README
¶
coverage-collector CLI
A command-line tool for processing Go code coverage collected from running applications across an entire OpenShift/Kubernetes cluster. It downloads coverage data from S3, compiles it into a SQLite database, clones source repositories, and generates interactive HTML reports with annotated source code.
A "collection" can span multiple cluster lifecycles and is not tied to a single cluster instance.
Installation
Build from source
go build -o coverage-collector ./cmd/coverage-collector
Or install directly:
go install github.com/jupierce/cluster-code-coverage-analysis/cmd/coverage-collector@latest
How It Works
Go binaries built with -cover can be linked with a small HTTP coverage server
that serves binary coverage data on a well-known port (default 53700+).

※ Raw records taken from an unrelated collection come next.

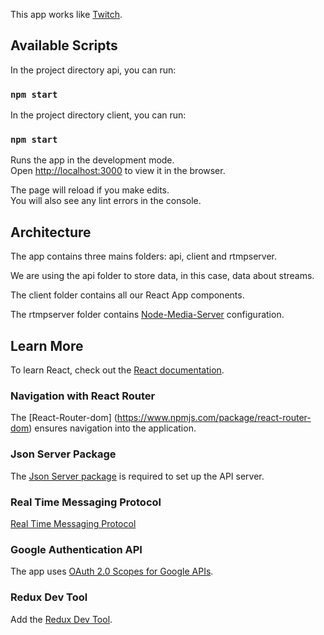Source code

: 
This app works like [Twitch](https://www.twitch.tv/).

## Available Scripts

In the project directory api, you can run:

### `npm start`

In the project directory client, you can run:

### `npm start`

Runs the app in the development mode.<br />
Open [http://localhost:3000](http://localhost:3000) to view it in the browser.

The page will reload if you make edits.<br />
You will also see any lint errors in the console.

## Architecture

The app contains three mains folders: api, client and rtmpserver.

We are using the api folder to store data, in this case, data about streams.

The client folder contains all our React App components.

The rtmpserver folder contains [Node-Media-Server](https://github.com/illuspas/Node-Media-Server
) configuration.

## Learn More

To learn React, check out the [React documentation](https://reactjs.org/).

### Navigation with React Router

The [React-Router-dom] (https://www.npmjs.com/package/react-router-dom) ensures navigation into the application.

### Json Server Package

The [Json Server package](https://www.npmjs.com/package/json-server) is required to set up the API server.

### Real Time Messaging Protocol

[Real Time Messaging Protocol](https://www.adobe.com/devnet/rtmp.html)

### Google Authentication API

The app uses [OAuth 2.0 Scopes for Google APIs](https://developers.google.com/identity/protocols/googlescopes).


### Redux Dev Tool

Add the [Redux Dev Tool](https://chrome.google.com/webstore/detail/redux-devtools/lmhkpmbekcpmknklioeibfkpmmfibljd?hl=fr).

A
coverage producer running on the cluster collects this data and uploads it to
S3. This tool downloads that data and processes it into interactive HTML reports.
Coverage data is cumulative: Go's in-process counters record every code path
executed since the process started. Multiple collections accumulate additional
covcounters.* files, so no data is lost. When the data is compiled and
rendered, all counter files are merged to produce combined reports.
Lines originating from coverage_server.go (the embedded HTTP server) are
automatically filtered out of all reports.
Workflow
The primary workflow uses the cluster command group. Run these subcommands in
order:
coverage-collector cluster download --collection <name> # Download from S3
coverage-collector cluster compile --collection <name> # Build SQLite DB
coverage-collector cluster clone-sources --collection <name> # Clone source repos
coverage-collector cluster render --collection <name> # Generate HTML
1. cluster download
Download coverage data (covmeta and covcounters files) from an S3 bucket.
Generates metadata.json for each coverage entry from S3 path components.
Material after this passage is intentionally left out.